Amara was among 18 people charged in the summer of 2006 after a complex investigation that involved numerous police and intelligence agencies, both domestic and international.
In October, he pleaded guilty to participating in the activity of a terrorist group and intending to cause an explosion that was likely to cause serious harm or death.
Amara was one of the leaders at a December 2005 training camp in Washago, Ont., where recruits listened to jihadi speeches and took up firearms training with a gun that he supplied. He had photos and maps of Parliament with him and sought approval or support from the Mujahideen overseas.
In the spring of 2006, he meticulously planned a deadly plot, hoping it would prompt Canadian military forces to withdraw from Afghanistan.
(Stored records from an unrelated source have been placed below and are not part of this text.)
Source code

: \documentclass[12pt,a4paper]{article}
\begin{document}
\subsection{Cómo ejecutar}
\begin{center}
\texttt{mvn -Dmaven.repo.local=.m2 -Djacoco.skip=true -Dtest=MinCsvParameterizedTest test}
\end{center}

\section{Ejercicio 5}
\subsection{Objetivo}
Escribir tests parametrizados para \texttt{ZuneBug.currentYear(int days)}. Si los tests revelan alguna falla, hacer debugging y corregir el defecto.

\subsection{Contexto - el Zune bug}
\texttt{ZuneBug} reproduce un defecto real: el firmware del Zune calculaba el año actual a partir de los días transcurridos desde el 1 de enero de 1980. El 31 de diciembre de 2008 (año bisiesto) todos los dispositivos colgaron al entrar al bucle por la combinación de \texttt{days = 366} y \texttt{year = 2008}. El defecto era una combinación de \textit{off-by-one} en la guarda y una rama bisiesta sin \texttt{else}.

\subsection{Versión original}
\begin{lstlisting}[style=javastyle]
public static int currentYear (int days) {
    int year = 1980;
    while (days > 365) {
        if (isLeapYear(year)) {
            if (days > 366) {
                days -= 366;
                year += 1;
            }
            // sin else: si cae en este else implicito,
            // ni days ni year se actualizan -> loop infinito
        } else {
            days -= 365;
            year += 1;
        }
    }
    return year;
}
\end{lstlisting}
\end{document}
Sadly, a successful terrorist plot wasn’t necessary for the Canadians to run out of Afghanistan:
An “odd guard guarding an embassy” is all that will be left of the Canadian Forces in Afghanistan next year. Thus Prime Minister Stephen Harper has declared, unchallenged, and as though it were only up to him to decide in the first place. Liberal leader Michael Ignatieff pledges to support only a “different role focusing on a humanitarian commitment,” indicating such open-mindedness as to risk having his brains fall out, and the New Democrats haven’t made a contribution to the discussion since their 2006 edict declaring that Canada should simply refuse the United Nations’ entreaties altogether because Afghanistan is just “not the right mission for Canada.”